Module 1 — Foundations (2 sessions) The vocal drone: power and stability. Vowel timbres as resonance tools.
Module 2 — Resonance (2 sessions) Mastering tongue, lips, and soft palate. Understanding and amplifying harmonic frequencies.
Module 3 — Vocal sculpture (2 sessions) The overtone singer’s formant and the double resonance chamber. Creating spectral melodies with your harmonics.
Module 4 — Creativity and autonomy (2 sessions) Overtone improvisation. Tools to keep progressing on your own after the program.
850 € (or 4 payments of 215 €)
Prices in euros. Your bank converts to your local currency at the current rate.





Who are these lessons for?
Complete beginners.
You’ve never tried overtone singing and you don’t know if you can. You can. We start with breath, listening, and your first drone, no musical background needed.
Singers and musicians.
You already have vocal or instrumental experience and want to add overtone singing to your practice. The acoustic understanding you’ll gain here will deepen everything else you do with your voice.
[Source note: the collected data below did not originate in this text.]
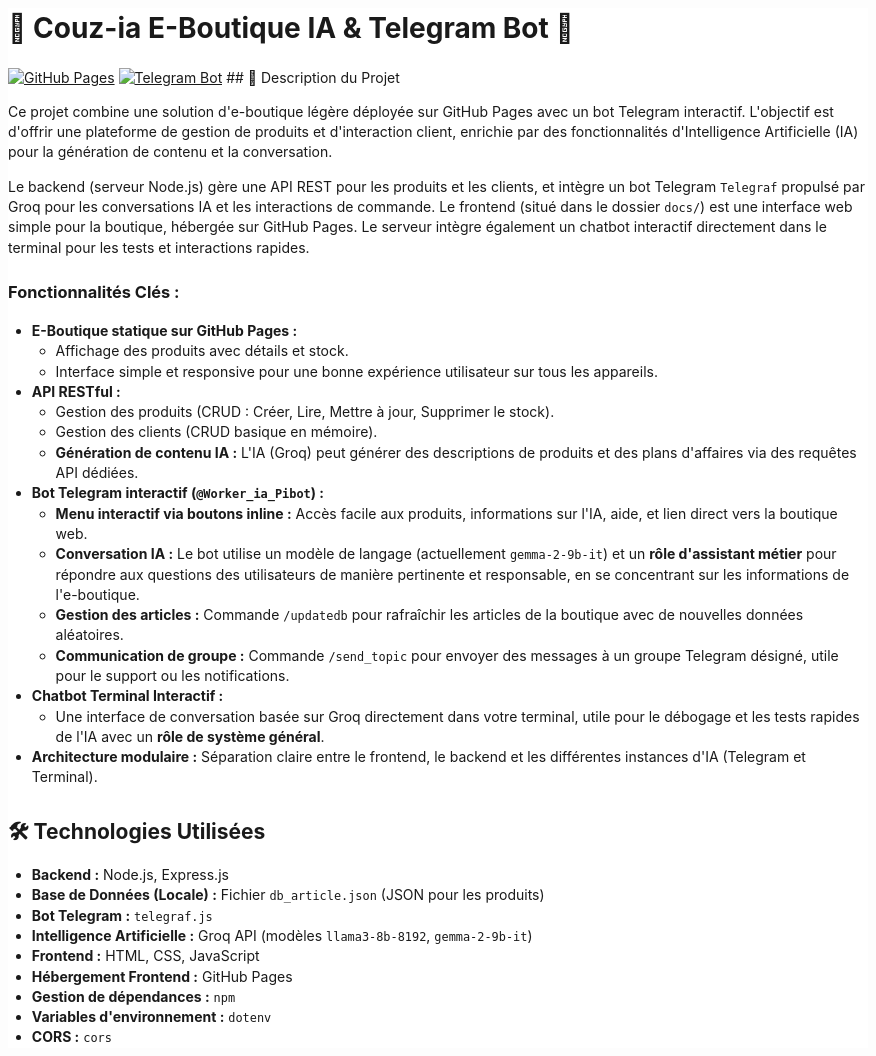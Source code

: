 # 🤖 Couz-ia E-Boutique IA & Telegram Bot 🚀

[![GitHub Pages](https://img.shields.io/badge/Boutique%20Web-Acc%C3%A9der-blue?style=for-the-badge&logo=github)](https://ia-local.github.io/shop/) [![Telegram Bot](https://img.shields.io/badge/Bot%20Telegram-Discuter-blue?style=for-the-badge&logo=telegram)](https://t.me/meta_Pibot/todo_list) ## 🚀 Description du Projet

Ce projet combine une solution d'e-boutique légère déployée sur GitHub Pages avec un bot Telegram interactif. L'objectif est d'offrir une plateforme de gestion de produits et d'interaction client, enrichie par des fonctionnalités d'Intelligence Artificielle (IA) pour la génération de contenu et la conversation.




Le backend (serveur Node.js) gère une API REST pour les produits et les clients, et intègre un bot Telegram `Telegraf` propulsé par Groq pour les conversations IA et les interactions de commande. Le frontend (situé dans le dossier `docs/`) est une interface web simple pour la boutique, hébergée sur GitHub Pages. Le serveur intègre également un chatbot interactif directement dans le terminal pour les tests et interactions rapides.

### Fonctionnalités Clés :

* **E-Boutique statique sur GitHub Pages :**
    * Affichage des produits avec détails et stock.
    * Interface simple et responsive pour une bonne expérience utilisateur sur tous les appareils.
* **API RESTful :**
    * Gestion des produits (CRUD : Créer, Lire, Mettre à jour, Supprimer le stock).
    * Gestion des clients (CRUD basique en mémoire).
    * **Génération de contenu IA :** L'IA (Groq) peut générer des descriptions de produits et des plans d'affaires via des requêtes API dédiées.
* **Bot Telegram interactif (`@Worker_ia_Pibot`) :**
    * **Menu interactif via boutons inline :** Accès facile aux produits, informations sur l'IA, aide, et lien direct vers la boutique web.
    * **Conversation IA :** Le bot utilise un modèle de langage (actuellement `gemma-2-9b-it`) et un **rôle d'assistant métier** pour répondre aux questions des utilisateurs de manière pertinente et responsable, en se concentrant sur les informations de l'e-boutique.
    * **Gestion des articles :** Commande `/updatedb` pour rafraîchir les articles de la boutique avec de nouvelles données aléatoires.
    * **Communication de groupe :** Commande `/send_topic` pour envoyer des messages à un groupe Telegram désigné, utile pour le support ou les notifications.
* **Chatbot Terminal Interactif :**
    * Une interface de conversation basée sur Groq directement dans votre terminal, utile pour le débogage et les tests rapides de l'IA avec un **rôle de système général**.
* **Architecture modulaire :** Séparation claire entre le frontend, le backend et les différentes instances d'IA (Telegram et Terminal).

## 🛠️ Technologies Utilisées

* **Backend :** Node.js, Express.js
* **Base de Données (Locale) :** Fichier `db_article.json` (JSON pour les produits)
* **Bot Telegram :** `telegraf.js`
* **Intelligence Artificielle :** Groq API (modèles `llama3-8b-8192`, `gemma-2-9b-it`)
* **Frontend :** HTML, CSS, JavaScript
* **Hébergement Frontend :** GitHub Pages
* **Gestion de dépendances :** `npm`
* **Variables d'environnement :** `dotenv`
* **CORS :** `cors`
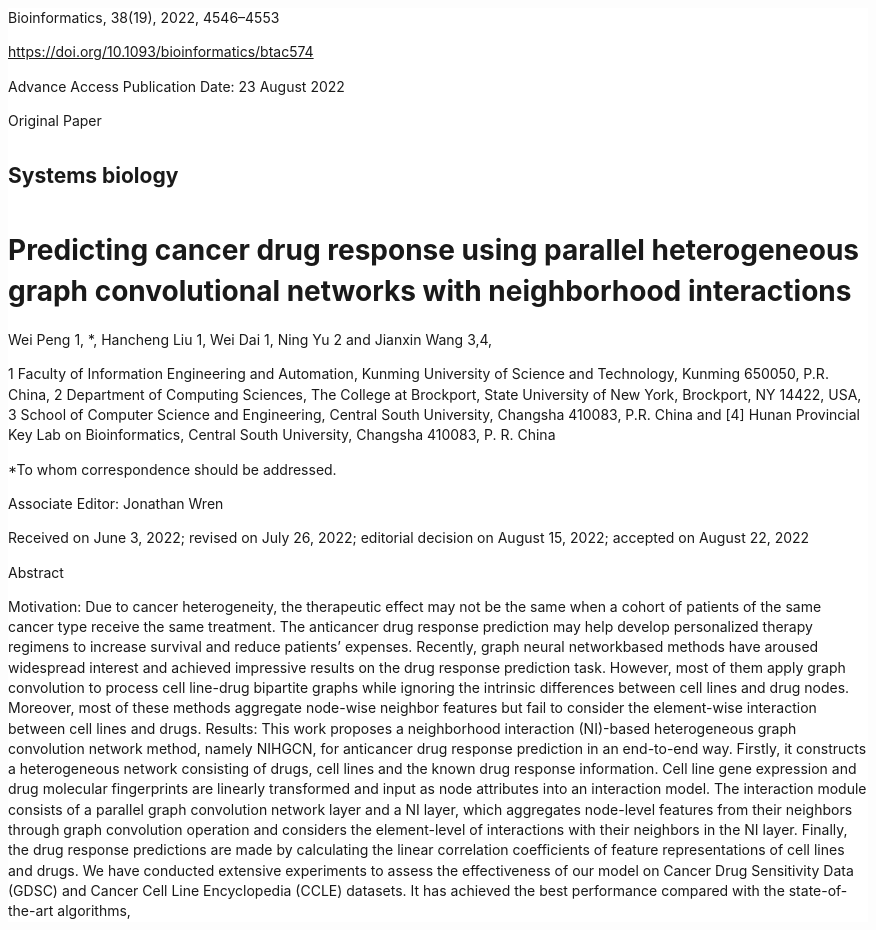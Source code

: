 Bioinformatics, 38(19), 2022, 4546–4553


https://doi.org/10.1093/bioinformatics/btac574


Advance Access Publication Date: 23 August 2022

Original Paper

## Systems biology
# Predicting cancer drug response using parallel heterogeneous graph convolutional networks with neighborhood interactions


Wei Peng 1, *, Hancheng Liu 1, Wei Dai 1, Ning Yu 2 and Jianxin Wang 3,4, 

1 Faculty of Information Engineering and Automation, Kunming University of Science and Technology, Kunming 650050, P.R. China,
2 Department of Computing Sciences, The College at Brockport, State University of New York, Brockport, NY 14422, USA, 3 School of
Computer Science and Engineering, Central South University, Changsha 410083, P.R. China and [4] Hunan Provincial Key Lab on
Bioinformatics, Central South University, Changsha 410083, P. R. China


*To whom correspondence should be addressed.

Associate Editor: Jonathan Wren


Received on June 3, 2022; revised on July 26, 2022; editorial decision on August 15, 2022; accepted on August 22, 2022


Abstract


Motivation: Due to cancer heterogeneity, the therapeutic effect may not be the same when a cohort of patients
of the same cancer type receive the same treatment. The anticancer drug response prediction may help develop
personalized therapy regimens to increase survival and reduce patients’ expenses. Recently, graph neural networkbased methods have aroused widespread interest and achieved impressive results on the drug response prediction
task. However, most of them apply graph convolution to process cell line-drug bipartite graphs while ignoring the
intrinsic differences between cell lines and drug nodes. Moreover, most of these methods aggregate node-wise
neighbor features but fail to consider the element-wise interaction between cell lines and drugs.
Results: This work proposes a neighborhood interaction (NI)-based heterogeneous graph convolution network
method, namely NIHGCN, for anticancer drug response prediction in an end-to-end way. Firstly, it constructs a heterogeneous network consisting of drugs, cell lines and the known drug response information. Cell line gene expression and drug molecular fingerprints are linearly transformed and input as node attributes into an interaction model.
The interaction module consists of a parallel graph convolution network layer and a NI layer, which aggregates
node-level features from their neighbors through graph convolution operation and considers the element-level of
interactions with their neighbors in the NI layer. Finally, the drug response predictions are made by calculating the
linear correlation coefficients of feature representations of cell lines and drugs. We have conducted extensive experiments to assess the effectiveness of our model on Cancer Drug Sensitivity Data (GDSC) and Cancer Cell Line
Encyclopedia (CCLE) datasets. It has achieved the best performance compared with the state-of-the-art algorithms,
Voice teachers and therapists.
You want to understand formants, resonance, and spectral analysis, not as abstract theory, but as practical tools for your own teaching or clinical work.
Sound and yoga practitioners.
You’re drawn to the contemplative dimension of sustained sound and want to explore it with precision and depth.
My approach — listen before you correct
I don’t “fix” voices. I help you understand yours.
Many singing lessons start with what’s wrong: “you’re pushing here,” “your jaw is too tight,” “you’re breathing wrong.” My approach is the opposite: we start by listening to what works. When you identify the moments where your voice is free and resonant, you have a reference point, and that’s where we build from.
This is also an approach rooted in understanding. Every exercise has a reason I’ll explain to you. Not “do this because I said so”, but “here’s what happens in your voice when you do this, and here’s why it matters.” I use spectrograms so you can see what your ear is learning to hear. I draw on published acoustic research so you understand the mechanics. And I help you develop the kind of listening that makes technique stick, not just knowing what position to put your tongue in, but hearing why that position produces that harmonic.
There’s a reason overtone singing developed among people who spent their lives listening to their environment. The technique is inseparable from the attention. When I teach, I try to honor both: the precision of the science and the depth of the listening. One without the other gives you either dry mechanics or vague intuition. Together, they give you a voice you understand and can trust.